We should add these to the docs at some point but here's an example of using multiple devices for the model, SAE and activations store.

import torch

from sae_lens.config import LanguageModelSAERunnerConfig
from sae_lens.sae_training_runner import SAETrainingRunner

# For brevity, assume some basic config dict
cfg_dict = BASE_CFG # assume you have a config with Gemma-2b 
# we have 4 devices in this example
assert torch.cuda.device_count() == 4

# Model goes on cuda:0 and cuda:1. Setting n_devices will cause us to assume we're on cuda. 
cfg_dict["model_from_pretrained_kwargs"] = {"n_devices": torch.cuda.device_count() - 2}  

# SAE goes on cuda:2
cfg_dict["device"] = "cuda:2"

# Activation store goes on cuda:3  (faster than having activation store on CPU
cfg_dict["act_store_device"] = "cuda:3"

# Instantiate Config.
cfg = LanguageModelSAERunnerConfig(**cfg_dict)  # type: ignore
# look at the next cell to see some instruction for what to do while this is running.
sae = SAETrainingRunner(cfg).run()

Type of change

Please delete options that are not relevant.

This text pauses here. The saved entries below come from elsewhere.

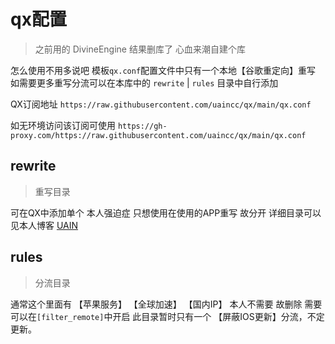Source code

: # qx配置
> 之前用的 DivineEngine 结果删库了 心血来潮自建个库

怎么使用不用多说吧
模板`qx.conf`配置文件中只有一个本地【谷歌重定向】重写
如需要更多重写分流可以在本库中的 `rewrite` | `rules` 目录中自行添加

QX订阅地址
`https://raw.githubusercontent.com/uaincc/qx/main/qx.conf`

如无环境访问该订阅可使用
`https://gh-proxy.com/https://raw.githubusercontent.com/uaincc/qx/main/qx.conf`

## rewrite
> 重写目录

可在QX中添加单个 本人强迫症 只想使用在使用的APP重写 故分开
详细目录可以见本人博客 [UAIN](https://uain.cc) 

## rules
> 分流目录

通常这个里面有 【苹果服务】 【全球加速】 【国内IP】
本人不需要 故删除 需要可以在`[filter_remote]`中开启
此目录暂时只有一个 【屏蔽IOS更新】分流，不定更新。
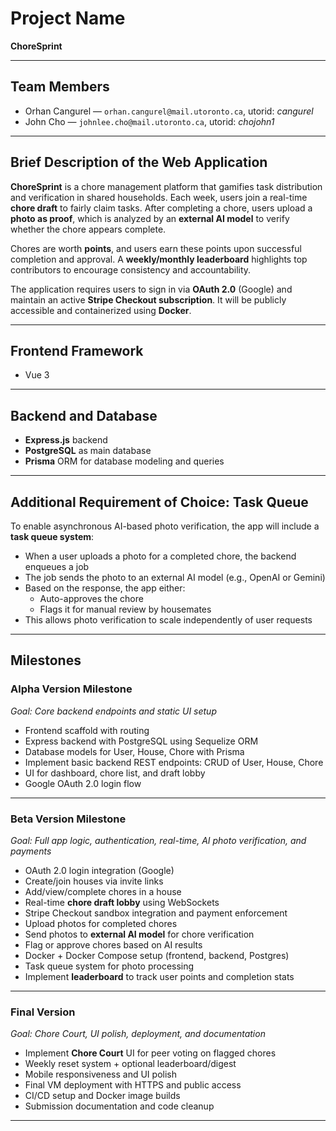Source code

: # Project Name

**ChoreSprint**

---

## Team Members

- Orhan Cangurel — `orhan.cangurel@mail.utoronto.ca`, utorid: _cangurel_
- John Cho — `johnlee.cho@mail.utoronto.ca`, utorid: _chojohn1_

---

## Brief Description of the Web Application

**ChoreSprint** is a chore management platform that gamifies task distribution and verification in shared households. Each week, users join a real-time **chore draft** to fairly claim tasks. After completing a chore, users upload a **photo as proof**, which is analyzed by an **external AI model** to verify whether the chore appears complete.

Chores are worth **points**, and users earn these points upon successful completion and approval. A **weekly/monthly leaderboard** highlights top contributors to encourage consistency and accountability.

The application requires users to sign in via **OAuth 2.0** (Google) and maintain an active **Stripe Checkout subscription**. It will be publicly accessible and containerized using **Docker**.

---

## Frontend Framework

- Vue 3

---

## Backend and Database

- **Express.js** backend
- **PostgreSQL** as main database
- **Prisma** ORM for database modeling and queries

---

## Additional Requirement of Choice: Task Queue

To enable asynchronous AI-based photo verification, the app will include a **task queue system**:

- When a user uploads a photo for a completed chore, the backend enqueues a job
- The job sends the photo to an external AI model (e.g., OpenAI or Gemini)
- Based on the response, the app either:
  - Auto-approves the chore
  - Flags it for manual review by housemates
- This allows photo verification to scale independently of user requests

---

## Milestones

### Alpha Version Milestone

_Goal: Core backend endpoints and static UI setup_

- Frontend scaffold with routing
- Express backend with PostgreSQL using Sequelize ORM
- Database models for User, House, Chore with Prisma
- Implement basic backend REST endpoints: CRUD of User, House, Chore
- UI for dashboard, chore list, and draft lobby
- Google OAuth 2.0 login flow

---

### Beta Version Milestone

_Goal: Full app logic, authentication, real-time, AI photo verification, and payments_

- OAuth 2.0 login integration (Google)
- Create/join houses via invite links
- Add/view/complete chores in a house
- Real-time **chore draft lobby** using WebSockets
- Stripe Checkout sandbox integration and payment enforcement
- Upload photos for completed chores
- Send photos to **external AI model** for chore verification
- Flag or approve chores based on AI results
- Docker + Docker Compose setup (frontend, backend, Postgres)
- Task queue system for photo processing
- Implement **leaderboard** to track user points and completion stats

---

### Final Version

_Goal: Chore Court, UI polish, deployment, and documentation_

- Implement **Chore Court** UI for peer voting on flagged chores
- Weekly reset system + optional leaderboard/digest
- Mobile responsiveness and UI polish
- Final VM deployment with HTTPS and public access
- CI/CD setup and Docker image builds
- Submission documentation and code cleanup

---
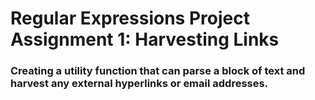 # Regular Expressions Project Assignment 1: Harvesting Links

### Creating a utility function that can parse a block of text and harvest any external hyperlinks or email addresses. 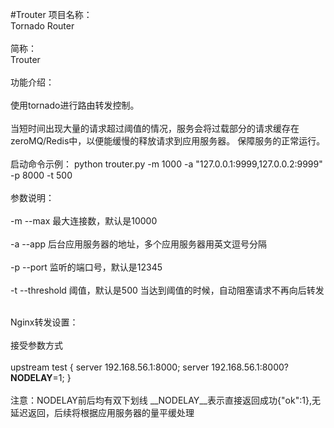 #Trouter
项目名称：<br />
Tornado Router<br /><br />
简称：<br />
Trouter<br /><br />
功能介绍：<br /><br />
使用tornado进行路由转发控制。<br /><br />
当短时间出现大量的请求超过阈值的情况，服务会将过载部分的请求缓存在zeroMQ/Redis中，以便能缓慢的释放请求到应用服务器。
保障服务的正常运行。
<br /><br />
启动命令示例：
python trouter.py -m 1000 -a "127.0.0.1:9999,127.0.0.2:9999" -p 8000 -t 500
<br /><br />
参数说明：<br /><br />
-m --max 最大连接数，默认是10000<br /><br />
-a --app 后台应用服务器的地址，多个应用服务器用英文逗号分隔<br /><br />
-p --port 监听的端口号，默认是12345<br /><br />
-t --threshold 阈值，默认是500 当达到阈值的时候，自动阻塞请求不再向后转发<br /><br />

Nginx转发设置：
<br /><br />
接受参数方式
<br /><br />
upstream test {
    server 192.168.56.1:8000;
    server 192.168.56.1:8000?__NODELAY__=1;
}
<br /><br />
注意：NODELAY前后均有双下划线
__NODELAY__表示直接返回成功{"ok":1},无延迟返回，后续将根据应用服务器的量平缓处理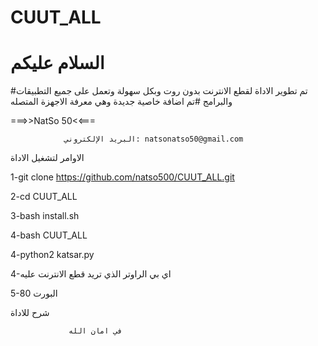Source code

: # CUUT_ALL

# السلام عليكم 
#تم تطوير الاداة لقطع الانترنت بدون روت وبكل سهولة وتعمل على جميع التطبيقات والبرامج 
#تم اضافة خاصية جديدة وهي معرفة الاجهزة المتصله 


 ===>>NatSo 50<<===


     
                البريد الإلكتروني: natsonatso50@gmail.com
الاوامر لتشغيل الاداة
 

1-git clone https://github.com/natso500/CUUT_ALL.git


2-cd CUUT_ALL

3-bash install.sh

4-bash CUUT_ALL

4-python2 katsar.py


4-اي بي الراوتر الذي تريد قطع الانترنت عليه 


5-80 البورت


شرح للاداة 



                 في امان الله

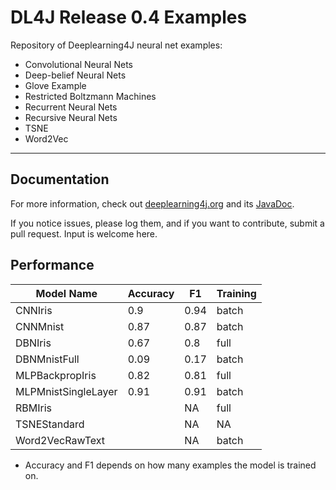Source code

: DL4J Release 0.4 Examples 
=========================
Repository of Deeplearning4J neural net examples:

- Convolutional Neural Nets
- Deep-belief Neural Nets
- Glove Example
- Restricted Boltzmann Machines
- Recurrent Neural Nets
- Recursive Neural Nets
- TSNE
- Word2Vec

---

## Documentation
For more information, check out [deeplearning4j.org](http://deeplearning4j.org/) and its [JavaDoc](http://deeplearning4j.org/doc/).

If you notice issues, please log them, and if you want to contribute, submit a pull request. Input is welcome here.

## Performance

| **Model Name**      | **Accuracy** | **F1** | **Training**  |
|---------------------|--------------|--------|---------------|
| CNNIris             | 0.9          | 0.94   | batch         | 
| CNNMnist            | 0.87         | 0.87   | batch         |
| DBNIris             | 0.67         | 0.8    | full          | 
| DBNMnistFull        | 0.09         | 0.17   | batch         |
| MLPBackpropIris     | 0.82         | 0.81   | full          |
| MLPMnistSingleLayer | 0.91         | 0.91   | batch         |
| RBMIris             |              | NA     | full          |
| TSNEStandard        |              | NA     | NA            |
| Word2VecRawText     |              | NA     | batch         |
    

* Accuracy and F1 depends on how many examples the model is trained on.
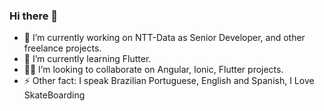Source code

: ### Hi there 👋

<!--
**nicoisz/nicoisz** is a ✨ _special_ ✨ repository because its `README.md` (this file) appears on your GitHub profile.

Here are some ideas to get you started:-->

- 🔭 I’m currently working on NTT-Data as Senior Developer, and other freelance projects.
- 🌱 I’m currently learning Flutter.
- 🤙🏼  I’m looking to collaborate on Angular, Ionic, Flutter projects.
- ⚡ Other fact: I speak Brazilian Portuguese, English and Spanish, I Love SkateBoarding

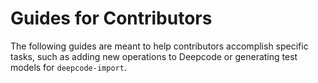 # Guides for Contributors

The following guides are meant to help contributors accomplish specific tasks, such as adding new operations to Deepcode or generating test models for `deepcode-import`.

[x] Bug fix (non-breaking change which fixes an issue)
[x] New feature (non-breaking change which adds functionality)
[ ] Breaking change (fix or feature that would cause existing functionality to not work as expected)
[ ] This change requires a documentation update

Checklist:

[x] I have commented my code, particularly in hard-to-understand areas
[ ] I have made corresponding changes to the documentation
[ ] My changes generate no new warnings
[ ] I have added tests that prove my fix is effective or that my feature works
[ ] New and existing unit tests pass locally with my changes
[ ] I have not rewritten tests relating to key interfaces which would affect backward compatibility

You have tested formatting, typing and unit tests (acceptance tests not currently in use)

[x] I have run make check-ci to check format and linting. (you can run make format to format code if needed.)

Codecov Report

Attention: Patch coverage is 51.85185% with 13 lines in your changes missing coverage. Please review.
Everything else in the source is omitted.